In most normal encyclopedias, articles are written by people who are experts on the subjects they are writing about. In other words, you wouldn’t expect to find articles on subjects such as Alternative Medicine; Megavitamin therapy; Naturopathic medicine and Orthomolecular medicine being written by orthodox doctors and proponents of pharmaceutical medicine. On Wikipedia however, with a small number of exceptions, literally anyone who visits the site can edit any article. As a result, its articles on non-pharmaceutical forms of medicine tend to be written from a highly sceptical standpoint and are effectively “policed” by editors exhibiting a strong and open bias towards pharmaceutical medicine.

Is MastCell David H. Gorski?

One example of such an editor is a Wikipedia Administrator known as ‘Mastcell’, who, right from his very first edits in August 2006, made it immediately apparent that his primary interest and knowledge base – and probably even his career – centers around the practice of pharmaceutical-based medicine.
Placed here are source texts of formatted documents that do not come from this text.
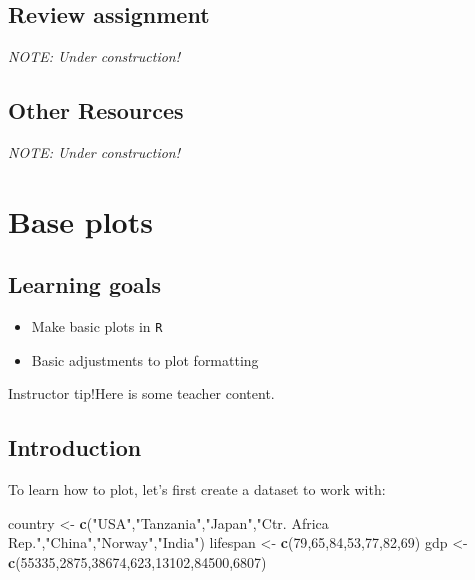 \documentclass[
]{book}
\newenvironment{Shaded}{\begin{snugshade}}{\end{snugshade}}
\newcommand{\DecValTok}[1]{\textcolor[rgb]{0.00,0.00,0.81}{#1}}
\newcommand{\KeywordTok}[1]{\textcolor[rgb]{0.13,0.29,0.53}{\textbf{#1}}}
\newcommand{\NormalTok}[1]{#1}
\newcommand{\StringTok}[1]{\textcolor[rgb]{0.31,0.60,0.02}{#1}}
\providecommand{\tightlist}{%
  \setlength{\itemsep}{0pt}\setlength{\parskip}{0pt}}
\begin{document}
\hypertarget{review-assignment-4}{%
\section*{Review assignment}\label{review-assignment-4}}

\emph{NOTE: Under construction!}

\hypertarget{other-resources-4}{%
\section*{Other Resources}\label{other-resources-4}}

\emph{NOTE: Under construction!}

\hypertarget{base-plots}{%
\chapter{Base plots}\label{base-plots}}

\hypertarget{learning-goals-5}{%
\section*{Learning goals}\label{learning-goals-5}}

\begin{itemize}
\tightlist
\item
  Make basic plots in \texttt{R}
\item
  Basic adjustments to plot formatting
\end{itemize}

Instructor tip!Here is some teacher content.

\hypertarget{introduction}{%
\section*{Introduction}\label{introduction}}

To learn how to plot, let's first create a dataset to work with:

\begin{Shaded}
\begin{Highlighting}[]
\NormalTok{country <-}\StringTok{ }\KeywordTok{c}\NormalTok{(}\StringTok{"USA"}\NormalTok{,}\StringTok{"Tanzania"}\NormalTok{,}\StringTok{"Japan"}\NormalTok{,}\StringTok{"Ctr. Africa Rep."}\NormalTok{,}\StringTok{"China"}\NormalTok{,}\StringTok{"Norway"}\NormalTok{,}\StringTok{"India"}\NormalTok{)}
\NormalTok{lifespan <-}\StringTok{ }\KeywordTok{c}\NormalTok{(}\DecValTok{79}\NormalTok{,}\DecValTok{65}\NormalTok{,}\DecValTok{84}\NormalTok{,}\DecValTok{53}\NormalTok{,}\DecValTok{77}\NormalTok{,}\DecValTok{82}\NormalTok{,}\DecValTok{69}\NormalTok{)}
\NormalTok{gdp <-}\StringTok{ }\KeywordTok{c}\NormalTok{(}\DecValTok{55335}\NormalTok{,}\DecValTok{2875}\NormalTok{,}\DecValTok{38674}\NormalTok{,}\DecValTok{623}\NormalTok{,}\DecValTok{13102}\NormalTok{,}\DecValTok{84500}\NormalTok{,}\DecValTok{6807}\NormalTok{)}
\end{Highlighting}
\end{Shaded}
\end{document}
A member of Wikipedia’s WikiProject Medicine, the first article Mastcell edited was on bone marrow examination. After this he moved on to contributing to articles on pharmaceutical drugs such as Dasatinib; Vinblastine; Doxorubicin; Bleomycin and Dacarbazine; and to articles on medical specialities including bone marrow; hypernatremia; flow immunophenotyping; anatomical pathology; the history of cancer chemotherapy; chemotherapy; blood transfusion and transfusion reaction; Hodgkin's lymphoma; hemolytic disease of the newborn; sickle-cell disease; thrombotic thrombocytopenic purpura; non-Hodgkin lymphoma; melanoma; acute myeloid leukaemia; myelodysplastic syndrome; granulocytic sarcoma; chronic myelogenous leukaemia; leukemoid reaction; neutrophilia; myeloperoxidase; ischemic colitis; hematopoietic stem cell transplantation and esophageal varices, amongst others.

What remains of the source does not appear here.